──────── Data supplied ────────

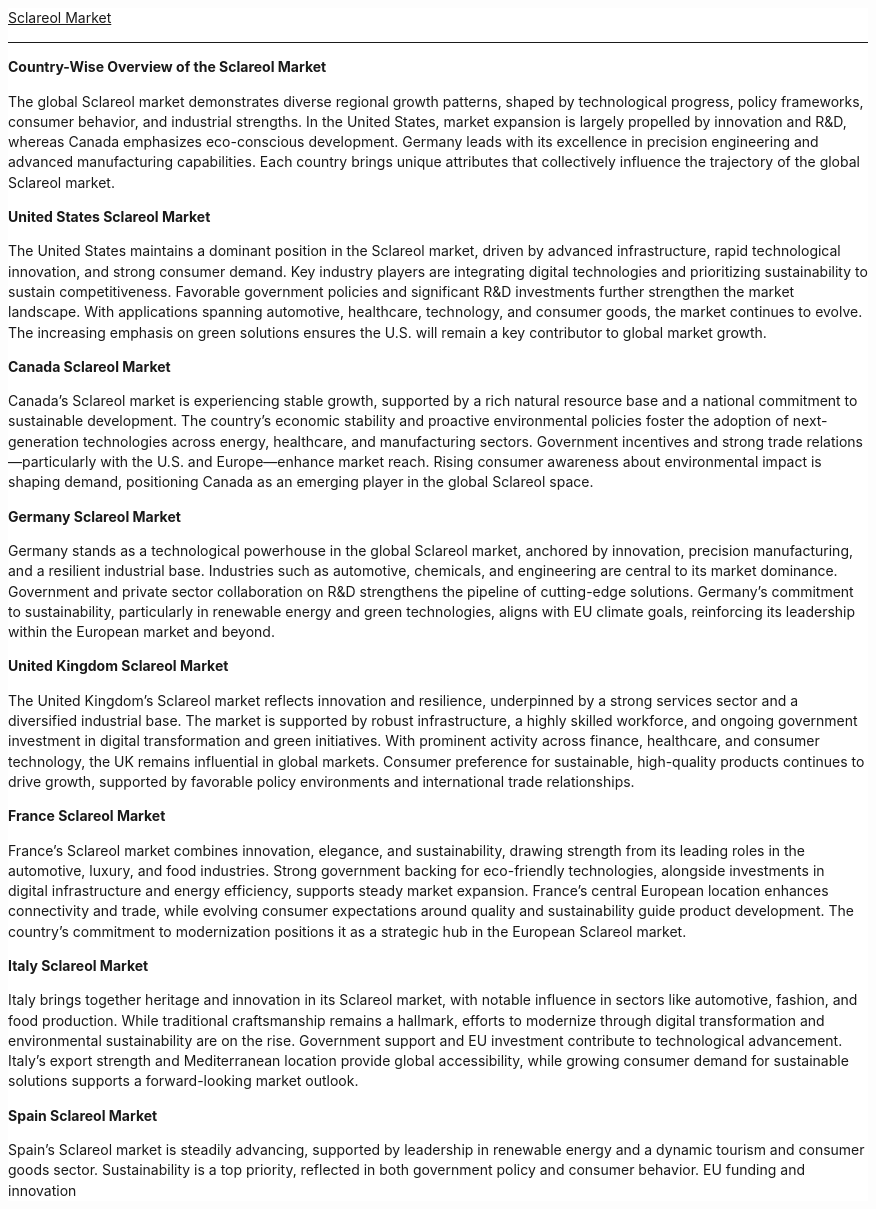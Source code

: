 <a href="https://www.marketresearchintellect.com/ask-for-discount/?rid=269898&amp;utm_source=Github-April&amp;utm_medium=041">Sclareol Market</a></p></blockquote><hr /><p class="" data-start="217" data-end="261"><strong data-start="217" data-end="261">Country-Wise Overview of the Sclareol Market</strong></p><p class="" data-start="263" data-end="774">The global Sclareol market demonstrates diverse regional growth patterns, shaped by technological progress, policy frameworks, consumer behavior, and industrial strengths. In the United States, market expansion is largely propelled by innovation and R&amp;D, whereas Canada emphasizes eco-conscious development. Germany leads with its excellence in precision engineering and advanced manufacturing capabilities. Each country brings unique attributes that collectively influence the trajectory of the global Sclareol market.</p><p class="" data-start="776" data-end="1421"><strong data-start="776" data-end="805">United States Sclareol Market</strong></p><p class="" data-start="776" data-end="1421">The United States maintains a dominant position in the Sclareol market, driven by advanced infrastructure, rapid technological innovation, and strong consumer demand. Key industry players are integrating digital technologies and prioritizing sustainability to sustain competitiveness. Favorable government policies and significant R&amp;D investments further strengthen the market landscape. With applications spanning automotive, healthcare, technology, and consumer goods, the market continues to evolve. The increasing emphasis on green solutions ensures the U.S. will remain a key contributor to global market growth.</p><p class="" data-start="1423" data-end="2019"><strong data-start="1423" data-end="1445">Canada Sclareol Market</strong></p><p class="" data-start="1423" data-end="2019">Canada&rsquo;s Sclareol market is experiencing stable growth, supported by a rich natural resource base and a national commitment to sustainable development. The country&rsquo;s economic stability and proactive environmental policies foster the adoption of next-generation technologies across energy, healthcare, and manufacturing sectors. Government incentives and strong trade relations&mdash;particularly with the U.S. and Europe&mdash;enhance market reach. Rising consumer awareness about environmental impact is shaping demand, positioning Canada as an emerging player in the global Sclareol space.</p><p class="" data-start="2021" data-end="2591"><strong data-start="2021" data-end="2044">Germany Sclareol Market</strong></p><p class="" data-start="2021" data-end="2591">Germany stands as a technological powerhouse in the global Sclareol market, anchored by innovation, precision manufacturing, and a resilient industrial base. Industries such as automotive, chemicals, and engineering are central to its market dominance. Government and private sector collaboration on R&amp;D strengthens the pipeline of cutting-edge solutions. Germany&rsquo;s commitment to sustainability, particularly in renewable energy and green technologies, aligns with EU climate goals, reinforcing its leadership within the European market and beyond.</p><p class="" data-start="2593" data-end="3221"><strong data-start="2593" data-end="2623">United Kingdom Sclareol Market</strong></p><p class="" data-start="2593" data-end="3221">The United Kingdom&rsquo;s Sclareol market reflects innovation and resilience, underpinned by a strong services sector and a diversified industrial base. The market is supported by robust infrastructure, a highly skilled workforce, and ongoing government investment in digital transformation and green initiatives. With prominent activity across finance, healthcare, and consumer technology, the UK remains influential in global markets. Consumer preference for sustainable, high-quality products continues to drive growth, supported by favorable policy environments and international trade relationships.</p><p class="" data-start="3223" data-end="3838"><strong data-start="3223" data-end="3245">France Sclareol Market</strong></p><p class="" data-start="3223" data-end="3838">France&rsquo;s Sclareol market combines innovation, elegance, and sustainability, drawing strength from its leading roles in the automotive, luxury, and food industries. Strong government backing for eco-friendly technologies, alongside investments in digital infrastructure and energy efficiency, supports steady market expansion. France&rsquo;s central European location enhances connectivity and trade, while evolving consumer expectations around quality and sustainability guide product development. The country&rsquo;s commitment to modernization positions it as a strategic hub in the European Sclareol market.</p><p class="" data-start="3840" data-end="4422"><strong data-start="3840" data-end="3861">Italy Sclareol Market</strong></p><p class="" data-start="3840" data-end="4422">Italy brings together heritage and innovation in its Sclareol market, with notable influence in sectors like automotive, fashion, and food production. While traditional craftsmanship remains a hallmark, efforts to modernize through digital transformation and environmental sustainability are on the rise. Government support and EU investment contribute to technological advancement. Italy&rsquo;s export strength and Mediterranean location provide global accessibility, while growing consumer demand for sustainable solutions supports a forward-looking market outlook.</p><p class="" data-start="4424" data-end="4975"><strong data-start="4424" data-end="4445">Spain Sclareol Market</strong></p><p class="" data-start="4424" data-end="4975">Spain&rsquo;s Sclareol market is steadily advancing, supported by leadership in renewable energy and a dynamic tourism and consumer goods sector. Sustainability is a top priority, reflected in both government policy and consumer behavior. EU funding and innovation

────────
──────── Data supplied ────────

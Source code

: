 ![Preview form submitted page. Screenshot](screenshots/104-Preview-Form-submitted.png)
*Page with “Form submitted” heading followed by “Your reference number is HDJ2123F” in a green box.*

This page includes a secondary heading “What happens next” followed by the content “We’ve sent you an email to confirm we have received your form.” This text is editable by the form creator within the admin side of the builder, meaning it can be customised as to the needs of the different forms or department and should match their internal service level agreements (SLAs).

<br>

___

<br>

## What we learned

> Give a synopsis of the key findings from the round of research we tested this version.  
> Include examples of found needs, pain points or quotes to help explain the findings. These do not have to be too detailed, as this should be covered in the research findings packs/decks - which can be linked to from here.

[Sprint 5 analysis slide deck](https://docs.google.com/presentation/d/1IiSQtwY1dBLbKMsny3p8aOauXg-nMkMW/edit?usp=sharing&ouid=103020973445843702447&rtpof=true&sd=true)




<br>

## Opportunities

────────
──────── Data supplied ────────

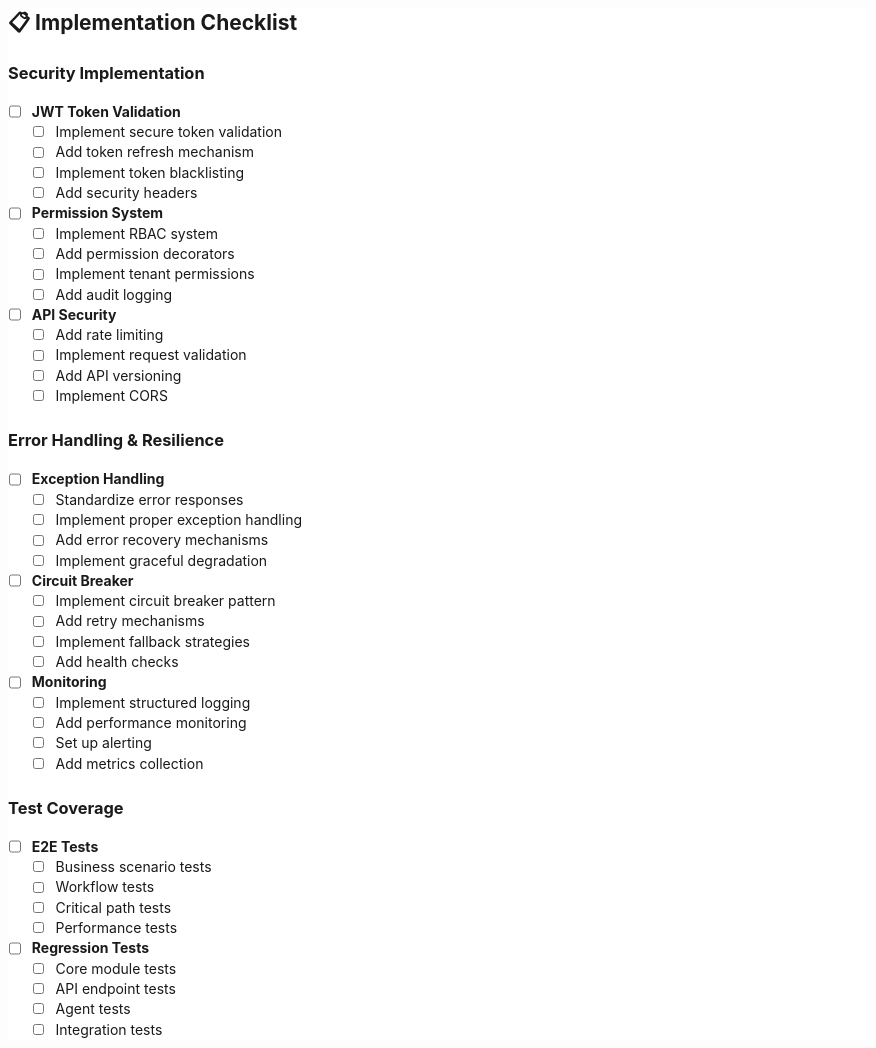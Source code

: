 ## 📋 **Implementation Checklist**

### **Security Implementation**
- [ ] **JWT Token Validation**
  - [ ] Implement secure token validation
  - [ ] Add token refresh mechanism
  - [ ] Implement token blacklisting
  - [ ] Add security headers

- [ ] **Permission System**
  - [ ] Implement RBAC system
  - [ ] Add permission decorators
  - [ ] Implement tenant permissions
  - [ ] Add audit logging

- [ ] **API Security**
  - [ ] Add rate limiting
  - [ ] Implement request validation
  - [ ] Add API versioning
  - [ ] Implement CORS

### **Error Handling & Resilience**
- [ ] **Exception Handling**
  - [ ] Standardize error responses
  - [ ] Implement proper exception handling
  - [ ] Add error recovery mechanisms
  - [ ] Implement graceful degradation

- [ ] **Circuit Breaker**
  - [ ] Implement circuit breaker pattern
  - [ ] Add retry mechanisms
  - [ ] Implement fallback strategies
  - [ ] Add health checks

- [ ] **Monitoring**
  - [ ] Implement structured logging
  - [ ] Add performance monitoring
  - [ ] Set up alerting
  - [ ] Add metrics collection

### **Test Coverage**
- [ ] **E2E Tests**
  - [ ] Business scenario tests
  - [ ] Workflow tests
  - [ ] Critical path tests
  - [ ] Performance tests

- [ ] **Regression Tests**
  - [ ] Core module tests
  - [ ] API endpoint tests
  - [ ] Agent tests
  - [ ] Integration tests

────────

▶ Prompt: Each line in the listing above from the one containing "### **Test Coverage**" through the one containing "- [ ] Integration tests" should be repeated exactly, and no other line.

▶ Solution to this exercise:
### **Test Coverage**
- [ ] **E2E Tests**
  - [ ] Business scenario tests
  - [ ] Workflow tests
  - [ ] Critical path tests
  - [ ] Performance tests

- [ ] **Regression Tests**
  - [ ] Core module tests
  - [ ] API endpoint tests
  - [ ] Agent tests
  - [ ] Integration tests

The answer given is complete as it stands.